-- Opening Marker --
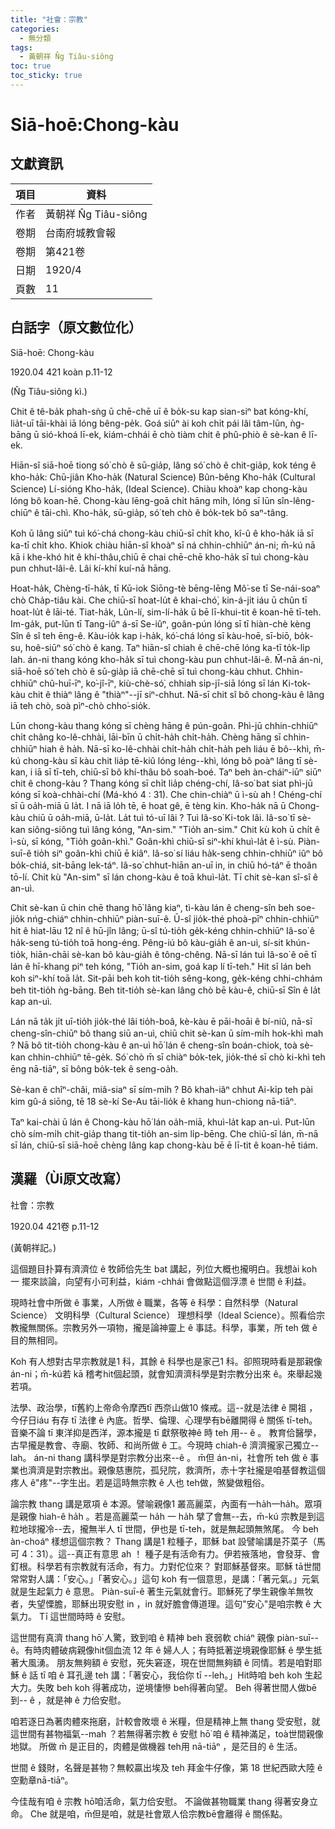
 ```yaml
---
title: "社會：宗教"
categories:
  - 無分類
tags:
  - 黃朝祥 N̂g Tiâu-siông
toc: true
toc_sticky: true
---
```


# Siā-hoē:Chong-kàu

## 文獻資訊

| 項目 | 資料 |
|---|---|
| 作者 | 黃朝祥 N̂g Tiâu-siông |
| 卷期 | 台南府城教會報 |
| 卷期 | 第421卷 |
| 日期 | 1920/4 |
| 頁數 | 11 |

## 白話字（原文數位化）

Siā-hoē: Chong-kàu

1920.04 421 koàn p.11-12

(N̂g Tiâu-siông kì.)

Chit ê tê-ba̍k phah-sǹg ū chē-chē uī ê bo̍k-su kap sian-siⁿ bat kóng-khí, lia̍t-uī tāi-khài iā lóng bêng-pe̍k. Goá siūⁿ ài koh chi̍t pái lâi tâm-lūn, ǹg-bāng ū sió-khoá lī-ek, kiám-chhái ē chò tiàm chit ê phû-phiò ê sè-kan ê lī-ek.

Hiān-sî siā-hoē tiong só͘ chò ê sū-gia̍p, lâng só͘ chò ê chit-gia̍p, kok téng ê kho-ha̍k: Chū-jiân Kho-ha̍k (Natural Science) Bûn-bêng Kho-ha̍k (Cultural Science) Lí-sióng Kho-ha̍k, (Ideal Science). Chiàu khoàⁿ kap chong-kàu lóng bô koan-hē. Chong-kàu lēng-goā chi̍t hāng mi̍h, lóng sī lūn sîn-lêng-chiūⁿ ê tāi-chì. Kho-ha̍k, sū-gia̍p, só͘ teh chò ê bo̍k-tek bô saⁿ-tâng.

Koh ū lâng siūⁿ tuì kó͘-chá chong-kàu chiū-sī chi̍t kho, kî-û ê kho-ha̍k iā sī ka-tī chi̍t kho. Khiok chiàu hiān-sî khoàⁿ sī ná chhin-chhiūⁿ án-ni; m̄-kú nā kā i khe-khó hit ê khí-thâu,chiū ē chai chē-chē kho-ha̍k sī tuì chong-kàu pun chhut-lâi-ê. Lâi kí-khí kuí-nā hāng.

Hoat-ha̍k, Chèng-tī-ha̍k, tī Kū-iok Siōng-tè bēng-lēng Mô͘-se tī Se-nái-soaⁿ chò Cha̍p-tiâu kài. Che chiū-sī hoat-lu̍t ê khai-chó͘, kin-á-ji̍t iáu ū chûn tī hoat-lu̍t ê lāi-té. Tiat-ha̍k, Lûn-lí, sim-lí-ha̍k ū bē lī-khui-tit ê koan-hē tī-teh. Im-ga̍k, put-lūn tī Tang-iûⁿ á-sī Se-iûⁿ, goân-pún lóng sī tī hiàn-chè kèng Sîn ê sî teh ēng-ê. Kàu-io̍k kap i-ha̍k, kó͘-chá lóng sī kàu-hoē, sī-biō, bo̍k-su, hoê-siūⁿ só͘ chò ê kang. Taⁿ hiān-sî chiah ê chē-chē lóng ka-tī to̍k-li̍p lah. án-ni thang kóng kho-ha̍k sī tuì chong-kàu pun chhut-lâi-ê. M̄-nā án-ni, siā-hoē só͘ teh chò ê sū-gia̍p iā chē-chē sī tuì chong-kàu chhut. Chhin-chhiūⁿ chû-huī-īⁿ, ko͘-jî-īⁿ, kiù-chè-só͘, chhiah si̍p-jī-siā lóng sī lán Ki-tok-kàu chit ê thiàⁿ lâng ê "thiàⁿ"--jī siⁿ-chhut. Nā-sī chit sî bô chong-kàu ê lâng iā teh chò, soà pìⁿ-chò chho͘-sio̍k.

Lūn chong-kàu thang kóng sī chèng hāng ê pún-goân. Phì-jū chhin-chhiūⁿ chi̍t châng ko-lê-chhài, lāi-bīn ū chi̍t-ha̍h chi̍t-ha̍h. Chèng hāng sī chhin-chhiūⁿ hiah ê ha̍h. Nā-sī ko-lê-chhài chi̍t-ha̍h chi̍t-ha̍h peh liáu ē bô--khì, m̄-kú chong-kàu sī kàu chit lia̍p tē-kiû lóng léng--khì, lóng bô poàⁿ lâng tī sè-kan, i iā sī tī-teh, chiū-sī bô khí-thâu bô soah-boé. Taⁿ beh àn-cháiⁿ-iūⁿ siūⁿ chit ê chong-kàu ? Thang kóng sī chi̍t lia̍p chéng-chí, Iâ-so͘ bat siat phì-jū kóng sī koà-chhài-chí (Má-khó 4 : 31). Che chin-chiàⁿ ū ì-sù ah ! Chéng-chí sī ū oa̍h-miā ū la̍t. I nā iā lo̍h tē, ē hoat gê, ē tèng kin. Kho-ha̍k nā ū Chong-kàu chiū ū oa̍h-miā, ū-la̍t. La̍t tuì tó-uī lâi ? Tuì Iâ-so͘ Ki-tok lâi. Iâ-so͘ tī sè-kan siông-siông tuì lâng kóng, "An-sim." "Tio̍h an-sim." Chit kù koh ū chi̍t ê ì-sù, sī kóng, "Tio̍h goân-khì." Goân-khì chiū-sī siⁿ-khí khuì-la̍t ê ì-sù. Piàn-suī-ê tio̍h siⁿ goân-khì chiū ē kiâⁿ. Iâ-so͘ sí liáu ha̍k-seng chhin-chhiūⁿ iûⁿ bô bo̍k-chiá, sit-bāng lek-táⁿ. Iâ-so͘ chhut-hiān an-uī in, in chiū hó-táⁿ ē thoân tō-lí. Chit kù "An-sim" sī lán chong-kàu ê toā khuì-la̍t. Tī chit sè-kan sî-sî ê an-uì.

Chit sè-kan ū chin chē thang hō͘ lâng kiaⁿ, tì-kàu lán ê cheng-sîn beh soe-jio̍k nńg-chiáⁿ chhin-chhiūⁿ piàn-suī-ê. Ū-sî jio̍k-thé phoà-pīⁿ chhin-chhiūⁿ hit ê hiat-lāu 12 nî ê hū-jîn lâng; ū-sî tú-tio̍h ge̍k-kéng chhin-chhiūⁿ Iâ-so͘ ê ha̍k-seng tú-tio̍h toā hong-éng. Pêng-iú bô kàu-gia̍h ê an-uì, sí-sit khún-tio̍k, hiān-chāi sè-kan bô kàu-gia̍h ê tông-chêng. Nā-sī lán tuì Iâ-so͘ ê oē tī lán ê hī-khang piⁿ teh kóng, "Tio̍h an-sim, goá kap lí tī-teh." Hit sî lán beh koh siⁿ-khí toā la̍t. Sit-pāi beh koh tit-tio̍h sêng-kong, ge̍k-kéng chhi-chhám beh tit-tio̍h ǹg-bāng. Beh tit-tio̍h sè-kan lâng chò bē kàu-ê, chiū-sī Sîn ê la̍t kap an-uì.

Lán nā ta̍k ji̍t uī-tio̍h jio̍k-thé lâi tio̍h-boâ, kè-kàu ē pāi-hoāi ê bí-niû, nā-sī cheng-sîn-chiūⁿ bô thang siū an-uì, chiū chit sè-kan ū sím-mi̍h hok-khì mah ? Nā bô tit-tio̍h chong-kàu ê an-uì hō͘ lán ê cheng-sîn boán-chiok, toà sè-kan chhin-chhiūⁿ tē-ge̍k. Só͘ chò m̄ sī chiàⁿ bo̍k-tek, jio̍k-thé sī chò ki-khì teh ēng nā-tiāⁿ, sī bông bo̍k-tek ê seng-oa̍h.

Sè-kan ê chîⁿ-châi, miâ-siaⁿ sī sím-mi̍h ? Bô khah-iâⁿ chhut Ai-ki̍p teh pài kim gû-á siōng, tē 18 sè-kí Se-Au tāi-lio̍k ê khang hun-chiong nā-tiāⁿ.

Taⁿ kai-chài ū lán ê Chong-kàu hō͘ lán oa̍h-miā, khuì-la̍t kap an-uì. Put-lūn chò sím-mi̍h chit-gia̍p thang tit-tio̍h an-sim li̍p-bēng. Che chiū-sī lán, m̄-nā sī lán, chiū-sī siā-hoē chèng lâng kap chong-kàu bē ē lī-tit ê koan-hē tiám.

## 漢羅（Ùi原文改寫）

社會：宗教

1920.04 421卷 p.11-12

(黃朝祥記。)

這個題目扑算有濟濟位 ê 牧師佮先生 bat 講起，列位大概也攏明白。我想ài koh 一 擺來談論，向望有小可利益，kiám -chhái 會做點這個浮漂 ê 世間 ê 利益。

現時社會中所做 ê 事業，人所做 ê 職業，各等 ê 科學：自然科學（Natural Science） 文明科學（Cultural Science） 理想科學（Ideal Science）。照看佮宗教攏無關係。宗教另外一項物，攏是論神靈上 ê 事誌。科學，事業，所 teh 做 ê 目的無相同。

Koh 有人想對古早宗教就是1 科，其餘 ê 科學也是家己1 科。卻照現時看是那親像 án-ni；m̄-kú若 kā 稽考hit個起頭，就會知濟濟科學是對宗教分出來 ê。來舉起幾若項。

法學、政治學，tī舊約上帝命令摩西tī 西奈山做10 條戒。這--就是法律 ê 開祖 ，今仔日iáu 有存 tī 法律 ê 內底。哲學、倫理、心理學有bē離開得 ê 關係 tī-teh。音樂不論 tī 東洋抑是西洋，源本攏是 tī 獻祭敬神ê 時 teh 用-- ê 。 教育佮醫學，古早攏是教會、寺廟、牧師、和尚所做 ê 工。今現時 chiah-ê 濟濟攏家己獨立--lah。 án-ni thang 講科學是對宗教分出來--ê 。 m̄但 án-ni，社會所 teh 做 ê 事業也濟濟是對宗教出。親像慈惠院，孤兒院，救濟所，赤十字社攏是咱基督教這個疼人 ê"疼"--字生出。若是這時無宗教 ê 人也 teh做，煞變做粗俗。

論宗教 thang 講是眾項 ê 本源。譬喻親像1 叢高麗菜，內面有一ha̍h一ha̍h。眾項是親像 hiah-ê ha̍h 。若是高麗菜一 ha̍h 一 ha̍h 擘了會無--去，m̄-kú 宗教是到這粒地球攏冷--去，攏無半人 tī 世間，伊也是 tī-teh，就是無起頭無煞尾。 今 beh àn-choáⁿ 樣想這個宗教？ Thang 講是1 粒種子，耶穌 bat 設譬喻講是芥菜子（馬可 4：31）。這--真正有意思 ah ！ 種子是有活命有力。伊若掖落地，會發芽、會釘根。科學若有宗教就有活命，有力。力對佗位來？ 對耶穌基督來。耶穌 tā世間常常對人講：「安心。」「著安心。」這句 koh 有一個意思，是講：「著元氣。」元氣就是生起氣力 ê 意思。 Piàn-suī-ê 著生元氣就會行。耶穌死了學生親像羊無牧者，失望慄膽，耶穌出現安慰 in ，in 就好膽會傳道理。這句"安心"是咱宗教 ê 大氣力。 Tī 這世間時時 ê 安慰。

這世間有真濟 thang hō͘ 人驚，致到咱 ê 精神 beh 衰弱軟 chiáⁿ 親像 piàn-suī--ê。有時肉體破病親像hit個血流 12 年 ê 婦人人；有時抵著逆境親像耶穌 ê 學生抵著大風湧。 朋友無夠額 ê 安慰，死失窘逐，現在世間無夠額 ê 同情。若是咱對耶穌 ê 話 tī 咱 ê 耳孔邊 teh 講：「著安心，我佮你 tī --leh。」Hit時咱 beh koh 生起大力。失敗 beh koh 得著成功，逆境悽慘 beh得著向望。 Beh 得著世間人做bē到-- ê ，就是神 ê 力佮安慰。

咱若逐日為著肉體來拖磨，計較會敗壞 ê 米糧，但是精神上無 thang 受安慰，就這世間有甚物福氣--mah ？若無得著宗教 ê 安慰 hō͘ 咱 ê 精神滿足，toà世間親像地獄。 所做 m̄ 是正目的，肉體是做機器 teh用 nā-tiāⁿ ，是茫目的 ê 生活。

世間 ê 錢財，名聲是甚物？無較贏出埃及 teh 拜金牛仔像，第 18 世紀西歐大陸 ê 空勳章nā-tiāⁿ。

今佳哉有咱 ê 宗教 hō͘咱活命，氣力佮安慰。 不論做甚物職業 thang 得著安身立命。 Che 就是咱，m̄但是咱，就是社會眾人佮宗教bē會離得 ê 關係點。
-- Closing Marker --
▶ [To do]
Each line containing the word "kiám" must be pulled from the listing and copied.

▶ [Solution below]
Chit ê tê-ba̍k phah-sǹg ū chē-chē uī ê bo̍k-su kap sian-siⁿ bat kóng-khí, lia̍t-uī tāi-khài iā lóng bêng-pe̍k. Goá siūⁿ ài koh chi̍t pái lâi tâm-lūn, ǹg-bāng ū sió-khoá lī-ek, kiám-chhái ē chò tiàm chit ê phû-phiò ê sè-kan ê lī-ek.
這個題目扑算有濟濟位 ê 牧師佮先生 bat 講起，列位大概也攏明白。我想ài koh 一 擺來談論，向望有小可利益，kiám -chhái 會做點這個浮漂 ê 世間 ê 利益。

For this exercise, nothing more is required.